Data excerpts:
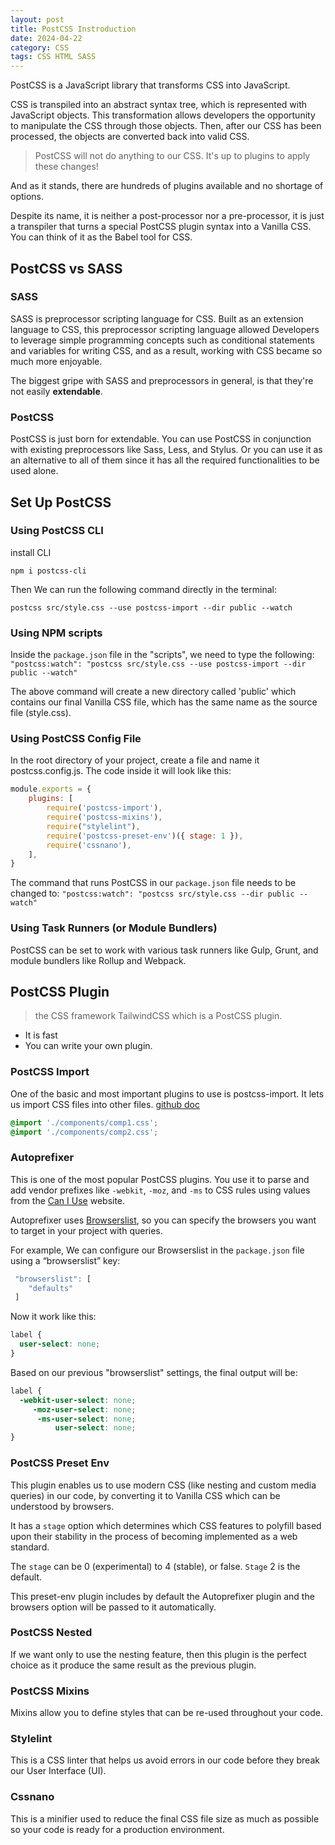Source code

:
 ```yaml
---
layout: post
title: PostCSS Instroduction
date: 2024-04-22
category: CSS
tags: CSS HTML SASS
---
```


PostCSS is a JavaScript library that transforms CSS into JavaScript.

CSS is transpiled into an abstract syntax tree, which is represented with JavaScript objects.
This transformation allows developers the opportunity to manipulate the CSS through those objects. Then, after our CSS has been processed, the objects are converted back into valid CSS.

> PostCSS will not do anything to our CSS. It's up to plugins to apply these changes! 

And as it stands, there are hundreds of plugins available and no shortage of options.

Despite its name, it is neither a post-processor nor a pre-processor, it is just a transpiler that turns a special PostCSS plugin syntax into a Vanilla CSS. You can think of it as the Babel tool for CSS.

## PostCSS vs SASS

### SASS
SASS is preprocessor scripting language for CSS. 
Built as an extension language to CSS, this preprocessor scripting language allowed Developers to leverage simple programming concepts such as conditional statements and variables for writing CSS, and as a result, working with CSS became so much more enjoyable.

The biggest gripe with SASS and preprocessors in general, is that they're not easily **extendable**.

### PostCSS
PostCSS is just born for extendable.
You can use PostCSS in conjunction with existing preprocessors like Sass, Less, and Stylus. Or you can use it as an alternative to all of them since it has all the required functionalities to be used alone.

## Set Up PostCSS

### Using PostCSS CLI

install CLI
```
npm i postcss-cli
```
Then We can run the following command directly in the terminal:
```
postcss src/style.css --use postcss-import --dir public --watch
```

### Using NPM scripts

Inside the `package.json` file in the "scripts", we need to type the following:
`"postcss:watch": "postcss src/style.css --use postcss-import --dir public --watch"`

The above command will create a new directory called 'public' which contains our final Vanilla CSS file, which has the same name as the source file (style.css).

### Using PostCSS Config File

In the root directory of your project, create a file and name it postcss.config.js.
The code inside it will look like this:
```js
module.exports = {
    plugins: [
     	require('postcss-import'),
        require('postcss-mixins'),
        require("stylelint"),
        require('postcss-preset-env')({ stage: 1 }),
        require('cssnano'),
    ],
}
```
The command that runs PostCSS in our `package.json` file needs to be changed to:
`"postcss:watch": "postcss src/style.css --dir public --watch"`

### Using Task Runners (or Module Bundlers)

PostCSS can be set to work with various task runners like Gulp, Grunt, and module bundlers like Rollup and Webpack.

## PostCSS Plugin

> the CSS framework TailwindCSS which is a PostCSS plugin.

- It is fast
- You can write your own plugin.

### PostCSS Import

One of the basic and most important plugins to use is postcss-import. It lets us import CSS files into other files.
[github doc](https://github.com/postcss/postcss-import)

```css
@import './components/comp1.css';
@import './components/comp2.css';
```

### Autoprefixer
This is one of the most popular PostCSS plugins. You use it to parse and add vendor prefixes like `-webkit`, `-moz`, and `-ms` to CSS rules using values from the [Can I Use](https://caniuse.com/) website.

Autoprefixer uses [Browserslist](https://github.com/browserslist/browserslist), so you can specify the browsers you want to target in your project with queries.

For example, We can configure our Browserslist in the `package.json` file using a “browserslist” key:
```js
 "browserslist": [ 
    "defaults"  
 ]
```
Now it work like this: 
```css
label {
  user-select: none;
}
```
Based on our previous "browserslist" settings, the final output will be:
```css
label {
  -webkit-user-select: none;
     -moz-user-select: none;
      -ms-user-select: none;
          user-select: none;
}
```

### PostCSS Preset Env

This plugin enables us to use modern CSS (like nesting and custom media queries) in our code, by converting it to Vanilla CSS which can be understood by browsers.

It has a `stage` option which determines which CSS features to polyfill based upon their stability in the process of becoming implemented as a web standard.

The `stage` can be 0 (experimental) to 4 (stable), or false. `Stage` 2 is the default.

This preset-env plugin includes by default the Autoprefixer plugin and the browsers option will be passed to it automatically.

### PostCSS Nested
If we want only to use the nesting feature, then this plugin is the perfect choice as it produce the same result as the previous plugin.

### PostCSS Mixins
Mixins allow you to define styles that can be re-used throughout your code.

### Stylelint
This is a CSS linter that helps us avoid errors in our code before they break our User Interface (UI).

### Cssnano
This is a minifier used to reduce the final CSS file size as much as possible so your code is ready for a production environment.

PROBLEM:
Begin at the line above that has "### Using PostCSS CLI" and stop after the line that has "### Using NPM scripts", copying each line exactly and adding nothing else.

WRITTEN RESPONSE:
### Using PostCSS CLI

install CLI
```
npm i postcss-cli
```
Then We can run the following command directly in the terminal:
```
postcss src/style.css --use postcss-import --dir public --watch
```

### Using NPM scripts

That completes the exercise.